1. Aux termes de l'article L. 521-3 du code de justice administrative : " En cas d'urgence et sur simple requête qui sera recevable même en l'absence de décision administrative préalable, le juge des référés peut ordonner toutes autres mesures utiles sans faire obstacle à l'exécution d'aucune décision ". Aux termes de l'article L. 522-3 du même code : " Lorsque la demande ne présente pas un caractère d'urgence ou lorsqu'il apparaît manifeste, au vu de la demande, que celle-ci ne relève pas de la compétence de la juridiction administrative, qu'elle est irrecevable ou qu'elle est mal fondée, le juge des référés peut la rejeter par une ordonnance motivée sans qu'il y ait lieu d'appliquer les deux premiers alinéas de l'article L. 522-1. ".

2. En vertu des articles L. 511-1 et L. 521-3 du code de justice administrative, dont il résulte qu'il ne peut ordonner que des mesures provisoires, le juge des référés ne saurait enjoindre à l'autorité préfectorale de délivrer un titre de séjour à un ressortissant étranger. Les conclusions aux fins d'injonction et d'astreinte présentées à ce titre ne peuvent en conséquence qu'être rejetées.

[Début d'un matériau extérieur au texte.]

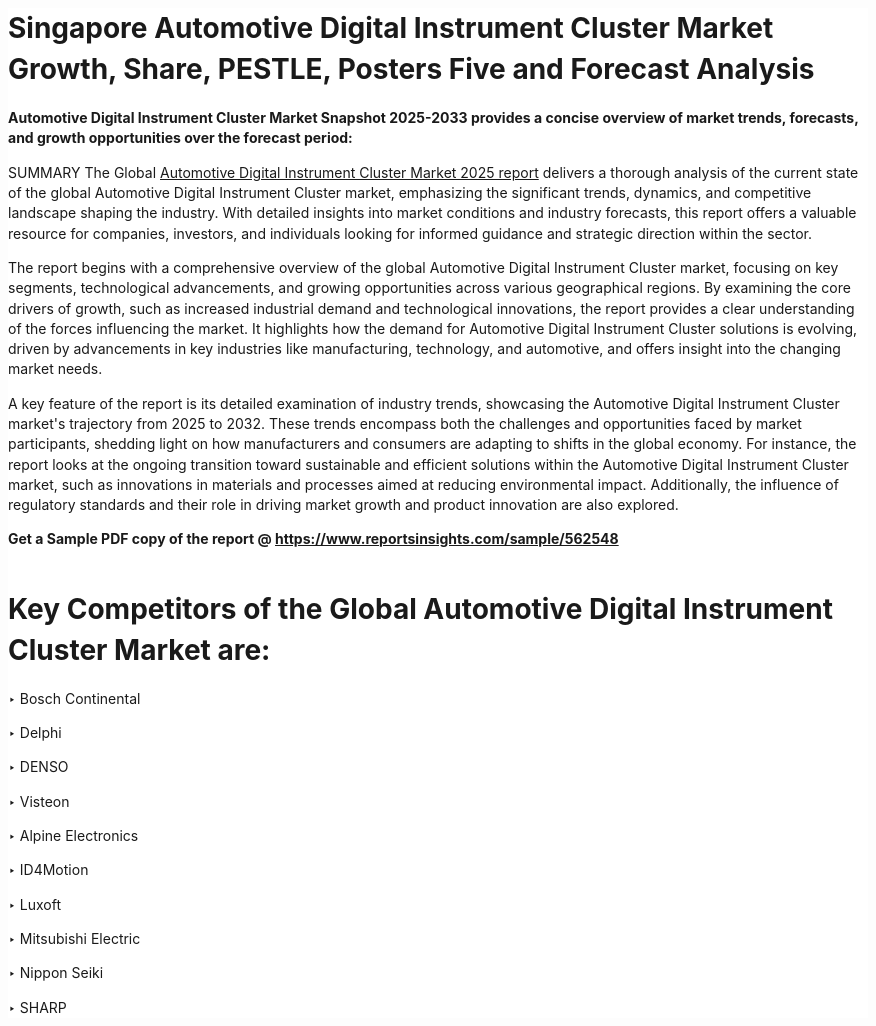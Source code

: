 # Singapore Automotive Digital Instrument Cluster Market Growth, Share, PESTLE, Posters Five and Forecast Analysis

<strong>Automotive Digital Instrument Cluster Market Snapshot 2025-2033 provides a concise overview of market trends, forecasts, and growth opportunities over the forecast period:</strong>

SUMMARY The Global <a href=https://www.reportsinsights.com/sample/562548>Automotive Digital Instrument Cluster Market 2025 report</a> delivers a thorough analysis of the current state of the global Automotive Digital Instrument Cluster market, emphasizing the significant trends, dynamics, and competitive landscape shaping the industry. With detailed insights into market conditions and industry forecasts, this report offers a valuable resource for companies, investors, and individuals looking for informed guidance and strategic direction within the sector.

The report begins with a comprehensive overview of the global Automotive Digital Instrument Cluster market, focusing on key segments, technological advancements, and growing opportunities across various geographical regions. By examining the core drivers of growth, such as increased industrial demand and technological innovations, the report provides a clear understanding of the forces influencing the market. It highlights how the demand for Automotive Digital Instrument Cluster solutions is evolving, driven by advancements in key industries like manufacturing, technology, and automotive, and offers insight into the changing market needs.

A key feature of the report is its detailed examination of industry trends, showcasing the Automotive Digital Instrument Cluster market's trajectory from 2025 to 2032. These trends encompass both the challenges and opportunities faced by market participants, shedding light on how manufacturers and consumers are adapting to shifts in the global economy. For instance, the report looks at the ongoing transition toward sustainable and efficient solutions within the Automotive Digital Instrument Cluster market, such as innovations in materials and processes aimed at reducing environmental impact. Additionally, the influence of regulatory standards and their role in driving market growth and product innovation are also explored.

<strong>Get a Sample PDF copy of the report @ <a href=https://www.reportsinsights.com/sample/562548>https://www.reportsinsights.com/sample/562548</a></strong>

# <strong>Key Competitors of the Global Automotive Digital Instrument Cluster Market are:</strong>

‣ Bosch Continental

‣ Delphi

‣ DENSO

‣ Visteon

‣ Alpine Electronics

‣ ID4Motion

‣ Luxoft

‣ Mitsubishi Electric

‣ Nippon Seiki

‣ SHARP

3. Par arrêté du 17 août 2021 publié le même jour au recueil des actes administratifs de la préfecture de Seine-et-Marne, le préfet de Seine-et-Marne, ainsi que le lui permettaient les dispositions de l'article R. 431-3 du code de l'entrée et du séjour des étrangers et du droit d'asile, a prescrit de présenter les demandes d'admission exceptionnelle au séjour au titre de la vie privée et familiale par voie postale. M. et Mme B soutiennent avoir déposé leurs admissions exceptionnelles au séjour au titre de leur vie privée et familiale par courrier dont la préfecture a accusé réception le 24 décembre 2021I. En vertu des dispositions combinées des articles R. 431-12, R. 432-1 et R. 432-2 du code de l'entrée et du séjour des étrangers et du droit d'asile, et à défaut de décision explicite prise dans ce délai, cette demande, à supposer qu'elle ait été complète, doit être regardée comme ayant été implicitement rejetée par le préfet de Seine-et-Marne à l'issue d'un délai de quatre mois. Par suite, et en tout état de cause, la demande de délivrance de récépissés ou d'attestations de demande de titre de séjour est de nature à faire obstacle à l'exécution de ces décisions implicites de rejet. Les conclusions aux fins d'injonction et d'astreinte présentées à ce titre par Mme A Épouse B doivent en conséquence être également rejetées.

4. Les dispositions de l'article L. 761-1 du code de justice administrative font obstacle à ce qu'il soit fait droit aux conclusions que les requérants présentent sur leur fondement à l'encontre de l'Etat qui n'est pas la partie perdante dans la présente instance.

O R D O N N E :

Article 1er : La requête de M. et Mme B est rejetée.

Article 2 : La présente ordonnance sera notifiée à M. D B et Mme C A épouse B.

Fait à Melun, le 19 novembre 2024.

La juge des référés,

Signé : C. Ledamoisel

La République mande et ordonne au ministre de l'intérieur en ce qui le concerne ou à tous commissaires de justice à ce requis en ce qui concerne les voies de droit commun, contre les parties privées, de pourvoir à l'exécution de la présente décision.